Records shown Start Marker
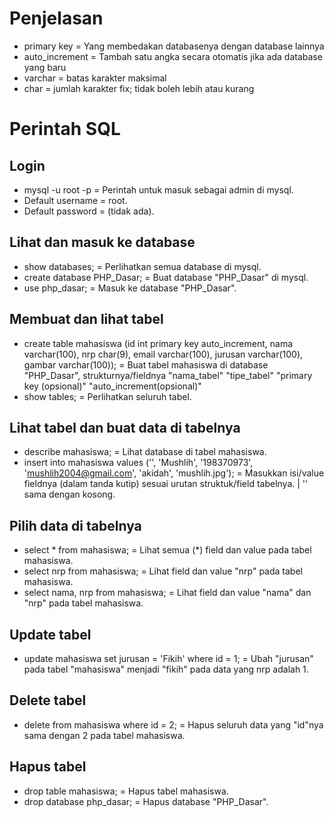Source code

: # Penjelasan
- primary key = Yang membedakan databasenya dengan database lainnya
- auto_increment = Tambah satu angka secara otomatis jika ada database yang baru  
- varchar = batas karakter maksimal
- char = jumlah karakter fix; tidak boleh lebih atau kurang


# Perintah SQL
## Login
- mysql -u root -p = Perintah untuk masuk sebagai admin di mysql.
- Default username = root.
- Default password = (tidak ada).

## Lihat dan masuk ke database
- show databases; = Perlihatkan semua database di mysql.
- create database PHP_Dasar; = Buat database "PHP_Dasar" di mysql.
- use php_dasar; = Masuk ke database "PHP_Dasar".

## Membuat dan lihat tabel
- create table mahasiswa (id int primary key auto_increment, nama varchar(100), nrp char(9), email varchar(100), jurusan varchar(100), gambar varchar(100)); = Buat tabel mahasiswa di database "PHP_Dasar", strukturnya/fieldnya "nama_tabel" "tipe_tabel" "primary key (opsional)" "auto_increment(opsional)"
- show tables; = Perlihatkan seluruh tabel.

## Lihat tabel dan buat data di tabelnya
- describe mahasiswa; = Lihat database di tabel mahasiswa.
- insert into mahasiswa values ('', 'Mushlih', '198370973', 'mushlih2004@gmail.com', 'akidah', 'mushlih.jpg'); = Masukkan isi/value fieldnya (dalam tanda kutip) sesuai urutan struktuk/field tabelnya. | '' sama dengan kosong.

## Pilih data di tabelnya
- select * from mahasiswa; = Lihat semua (*) field dan value pada tabel mahasiswa.
- select nrp from mahasiswa; = Lihat field dan value "nrp" pada tabel mahasiswa.
- select nama, nrp from mahasiswa; = Lihat field dan value "nama" dan "nrp" pada tabel mahasiswa.

## Update tabel
- update mahasiswa set jurusan = 'Fikih' where id = 1; = Ubah "jurusan" pada tabel "mahasiswa" menjadi "fikih" pada data yang nrp adalah 1.

## Delete tabel
- delete from mahasiswa where id = 2; = Hapus seluruh data yang "id"nya sama dengan 2 pada tabel mahasiswa. 

## Hapus tabel
- drop table mahasiswa; = Hapus tabel mahasiswa.
- drop database php_dasar; = Hapus database "PHP_Dasar".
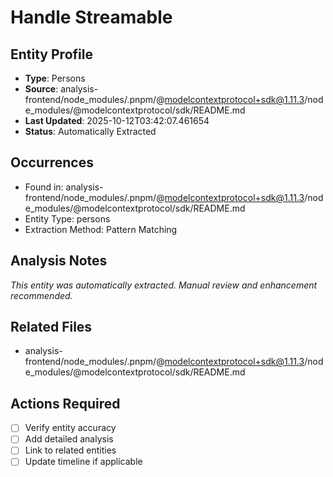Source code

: # Handle Streamable

## Entity Profile
- **Type**: Persons
- **Source**: analysis-frontend/node_modules/.pnpm/@modelcontextprotocol+sdk@1.11.3/node_modules/@modelcontextprotocol/sdk/README.md
- **Last Updated**: 2025-10-12T03:42:07.461654
- **Status**: Automatically Extracted

## Occurrences
- Found in: analysis-frontend/node_modules/.pnpm/@modelcontextprotocol+sdk@1.11.3/node_modules/@modelcontextprotocol/sdk/README.md
- Entity Type: persons
- Extraction Method: Pattern Matching

## Analysis Notes
*This entity was automatically extracted. Manual review and enhancement recommended.*

## Related Files
- analysis-frontend/node_modules/.pnpm/@modelcontextprotocol+sdk@1.11.3/node_modules/@modelcontextprotocol/sdk/README.md

## Actions Required
- [ ] Verify entity accuracy
- [ ] Add detailed analysis
- [ ] Link to related entities
- [ ] Update timeline if applicable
Records shown End Marker
• Exercise goal
Scan the lines above for "- varchar = batas karakter maksimal" and for "## Delete tabel". Repeat exactly the line holding each of them and every line in between.

• Result below
- varchar = batas karakter maksimal
- char = jumlah karakter fix; tidak boleh lebih atau kurang


# Perintah SQL
## Login
- mysql -u root -p = Perintah untuk masuk sebagai admin di mysql.
- Default username = root.
- Default password = (tidak ada).

## Lihat dan masuk ke database
- show databases; = Perlihatkan semua database di mysql.
- create database PHP_Dasar; = Buat database "PHP_Dasar" di mysql.
- use php_dasar; = Masuk ke database "PHP_Dasar".

## Membuat dan lihat tabel
- create table mahasiswa (id int primary key auto_increment, nama varchar(100), nrp char(9), email varchar(100), jurusan varchar(100), gambar varchar(100)); = Buat tabel mahasiswa di database "PHP_Dasar", strukturnya/fieldnya "nama_tabel" "tipe_tabel" "primary key (opsional)" "auto_increment(opsional)"
- show tables; = Perlihatkan seluruh tabel.

## Lihat tabel dan buat data di tabelnya
- describe mahasiswa; = Lihat database di tabel mahasiswa.
- insert into mahasiswa values ('', 'Mushlih', '198370973', 'mushlih2004@gmail.com', 'akidah', 'mushlih.jpg'); = Masukkan isi/value fieldnya (dalam tanda kutip) sesuai urutan struktuk/field tabelnya. | '' sama dengan kosong.

## Pilih data di tabelnya
- select * from mahasiswa; = Lihat semua (*) field dan value pada tabel mahasiswa.
- select nrp from mahasiswa; = Lihat field dan value "nrp" pada tabel mahasiswa.
- select nama, nrp from mahasiswa; = Lihat field dan value "nama" dan "nrp" pada tabel mahasiswa.

## Update tabel
- update mahasiswa set jurusan = 'Fikih' where id = 1; = Ubah "jurusan" pada tabel "mahasiswa" menjadi "fikih" pada data yang nrp adalah 1.

## Delete tabel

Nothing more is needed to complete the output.